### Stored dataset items
____

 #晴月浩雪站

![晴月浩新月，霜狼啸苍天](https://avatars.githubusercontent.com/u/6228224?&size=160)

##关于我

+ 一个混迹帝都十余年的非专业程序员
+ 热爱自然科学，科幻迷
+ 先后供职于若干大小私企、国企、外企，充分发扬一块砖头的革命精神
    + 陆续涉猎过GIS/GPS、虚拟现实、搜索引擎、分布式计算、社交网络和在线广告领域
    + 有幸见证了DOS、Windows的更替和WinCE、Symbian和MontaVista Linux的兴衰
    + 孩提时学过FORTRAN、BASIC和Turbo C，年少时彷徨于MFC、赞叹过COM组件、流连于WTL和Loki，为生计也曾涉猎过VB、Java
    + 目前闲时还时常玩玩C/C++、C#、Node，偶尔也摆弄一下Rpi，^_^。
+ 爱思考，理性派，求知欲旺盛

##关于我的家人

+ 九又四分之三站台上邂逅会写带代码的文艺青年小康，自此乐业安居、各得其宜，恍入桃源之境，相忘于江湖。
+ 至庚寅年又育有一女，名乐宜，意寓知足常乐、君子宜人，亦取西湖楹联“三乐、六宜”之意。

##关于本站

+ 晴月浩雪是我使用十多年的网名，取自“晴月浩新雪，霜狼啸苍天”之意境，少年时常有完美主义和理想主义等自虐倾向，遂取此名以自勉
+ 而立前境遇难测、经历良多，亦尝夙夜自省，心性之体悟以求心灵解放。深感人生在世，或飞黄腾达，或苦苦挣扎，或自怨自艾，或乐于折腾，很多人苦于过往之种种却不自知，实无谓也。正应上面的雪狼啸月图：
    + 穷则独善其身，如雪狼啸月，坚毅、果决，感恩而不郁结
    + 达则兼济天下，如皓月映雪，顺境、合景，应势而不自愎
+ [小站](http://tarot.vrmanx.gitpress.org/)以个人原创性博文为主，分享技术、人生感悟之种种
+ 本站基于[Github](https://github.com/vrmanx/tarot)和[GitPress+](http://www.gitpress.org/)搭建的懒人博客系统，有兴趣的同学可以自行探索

____

### What to do
Count every line of the data above that includes the word "https", then state the total and nothing more.

### Your response
2